We hadn’t flown in almost a week. The entire country of Lesotho was hit with a powerful snow storm that left most of our airstrips covered in deep snow, making landing (with wheels anyway!) impossible. Except for Manamaneng. Pamela, one of the nurses there, wanted to get out of the mountains and home to Zimbabwe. She was willing to hire some workers to clear the airstrip of snow.In fact, she used her own money to do so. It took a few days to get it done, but when they finished, it was the only airstrip in the area open for normal operations.
The airstrip was wet and sloppy with mud. The airplane pulled a bit to one side as the main wheel touched down in a small puddle that sent the dark goop flying. Braking was surprisingly good, however, and the airplane was back on centerline and to a stop easily. There was quite a crowd awaiting my arrival.
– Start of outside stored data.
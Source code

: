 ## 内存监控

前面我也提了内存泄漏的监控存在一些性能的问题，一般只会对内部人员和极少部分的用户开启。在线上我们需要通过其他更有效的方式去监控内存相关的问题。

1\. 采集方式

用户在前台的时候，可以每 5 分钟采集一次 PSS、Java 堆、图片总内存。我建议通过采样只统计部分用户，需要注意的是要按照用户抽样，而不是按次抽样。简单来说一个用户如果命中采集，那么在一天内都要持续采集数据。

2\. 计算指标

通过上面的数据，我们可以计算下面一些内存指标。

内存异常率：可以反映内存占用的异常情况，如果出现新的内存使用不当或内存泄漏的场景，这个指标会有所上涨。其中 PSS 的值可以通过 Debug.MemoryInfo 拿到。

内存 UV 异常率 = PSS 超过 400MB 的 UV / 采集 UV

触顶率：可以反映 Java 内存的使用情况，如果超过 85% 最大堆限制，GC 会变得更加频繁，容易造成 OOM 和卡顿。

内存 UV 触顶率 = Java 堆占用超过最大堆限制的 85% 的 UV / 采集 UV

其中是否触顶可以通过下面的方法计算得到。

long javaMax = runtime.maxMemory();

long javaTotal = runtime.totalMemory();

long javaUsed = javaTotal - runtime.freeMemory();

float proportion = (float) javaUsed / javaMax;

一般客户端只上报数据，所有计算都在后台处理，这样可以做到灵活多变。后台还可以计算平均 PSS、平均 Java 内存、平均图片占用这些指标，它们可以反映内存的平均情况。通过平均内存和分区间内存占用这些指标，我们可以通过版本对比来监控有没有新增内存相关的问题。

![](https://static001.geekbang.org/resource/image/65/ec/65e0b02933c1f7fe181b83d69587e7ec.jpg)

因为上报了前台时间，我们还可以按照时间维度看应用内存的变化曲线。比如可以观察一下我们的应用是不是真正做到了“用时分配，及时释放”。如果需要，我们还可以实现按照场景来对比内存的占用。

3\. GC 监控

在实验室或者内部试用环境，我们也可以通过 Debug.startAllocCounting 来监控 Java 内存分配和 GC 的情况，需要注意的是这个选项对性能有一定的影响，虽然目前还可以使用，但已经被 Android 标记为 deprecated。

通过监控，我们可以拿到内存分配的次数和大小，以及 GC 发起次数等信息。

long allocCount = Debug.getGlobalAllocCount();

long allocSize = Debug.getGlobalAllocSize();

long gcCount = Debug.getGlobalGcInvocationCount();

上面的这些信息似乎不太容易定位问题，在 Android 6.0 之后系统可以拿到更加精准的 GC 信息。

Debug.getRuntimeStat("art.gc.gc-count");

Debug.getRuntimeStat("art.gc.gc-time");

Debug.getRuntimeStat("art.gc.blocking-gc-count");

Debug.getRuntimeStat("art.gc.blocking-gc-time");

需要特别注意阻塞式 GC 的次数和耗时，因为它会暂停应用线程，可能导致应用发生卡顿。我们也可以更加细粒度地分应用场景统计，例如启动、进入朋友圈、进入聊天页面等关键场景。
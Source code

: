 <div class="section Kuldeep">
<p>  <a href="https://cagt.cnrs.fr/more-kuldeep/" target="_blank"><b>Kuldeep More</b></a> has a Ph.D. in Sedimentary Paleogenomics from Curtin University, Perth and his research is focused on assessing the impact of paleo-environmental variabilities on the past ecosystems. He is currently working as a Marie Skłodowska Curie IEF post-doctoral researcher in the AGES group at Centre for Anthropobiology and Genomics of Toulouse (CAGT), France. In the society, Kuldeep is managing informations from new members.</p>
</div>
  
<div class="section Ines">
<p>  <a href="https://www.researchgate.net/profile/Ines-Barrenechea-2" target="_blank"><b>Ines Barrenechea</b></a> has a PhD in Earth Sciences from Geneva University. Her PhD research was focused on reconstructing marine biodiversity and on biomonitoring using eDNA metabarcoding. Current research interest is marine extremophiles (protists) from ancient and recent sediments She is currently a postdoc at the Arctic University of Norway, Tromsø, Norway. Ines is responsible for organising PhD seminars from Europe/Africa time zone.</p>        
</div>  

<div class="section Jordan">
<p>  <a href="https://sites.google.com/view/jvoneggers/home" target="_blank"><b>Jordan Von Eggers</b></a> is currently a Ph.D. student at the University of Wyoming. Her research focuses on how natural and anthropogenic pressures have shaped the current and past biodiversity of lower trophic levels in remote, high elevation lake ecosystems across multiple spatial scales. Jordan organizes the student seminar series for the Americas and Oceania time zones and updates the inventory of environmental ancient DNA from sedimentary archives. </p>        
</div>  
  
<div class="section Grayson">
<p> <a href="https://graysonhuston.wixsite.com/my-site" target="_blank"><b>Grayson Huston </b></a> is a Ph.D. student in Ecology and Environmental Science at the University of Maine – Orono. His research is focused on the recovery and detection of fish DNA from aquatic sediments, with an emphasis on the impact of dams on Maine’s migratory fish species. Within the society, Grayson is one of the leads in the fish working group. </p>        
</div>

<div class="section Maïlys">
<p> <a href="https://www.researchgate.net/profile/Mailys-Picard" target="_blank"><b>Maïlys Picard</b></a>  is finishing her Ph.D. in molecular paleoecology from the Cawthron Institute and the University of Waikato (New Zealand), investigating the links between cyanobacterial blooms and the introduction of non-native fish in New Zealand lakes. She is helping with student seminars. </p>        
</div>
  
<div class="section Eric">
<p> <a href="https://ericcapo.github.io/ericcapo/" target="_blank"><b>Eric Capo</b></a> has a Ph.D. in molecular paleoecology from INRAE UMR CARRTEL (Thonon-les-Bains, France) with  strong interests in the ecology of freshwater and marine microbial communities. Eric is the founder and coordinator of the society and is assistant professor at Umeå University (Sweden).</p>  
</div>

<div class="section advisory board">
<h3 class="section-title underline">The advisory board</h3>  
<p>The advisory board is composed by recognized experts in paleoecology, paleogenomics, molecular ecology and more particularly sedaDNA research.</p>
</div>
The people in the village wanted to see the airplane land on the newly shoveled, muddy airstrip. All of the clinic staff came out to greet me as well. After a few minutes of visiting, we piled into our trusty 206 and headed back to Maseru.Not much had changed by the next day; the other airstrips were still closed due to snow. Then we got the call from Manamaneng––not one but two medical emergencies. I hopped in my readied airplane and made a direct course, knowing landing would be assured. Two mothers had just given birth. One baby was premature; the other was running a fever.
Often in our ministry we don’t really know how God uses us to impact His Kingdom. That day, however, I saw how God used Pamela’s determination to get out as a way for me to get in … so I could help two mothers who desperately needed a ready airstrip.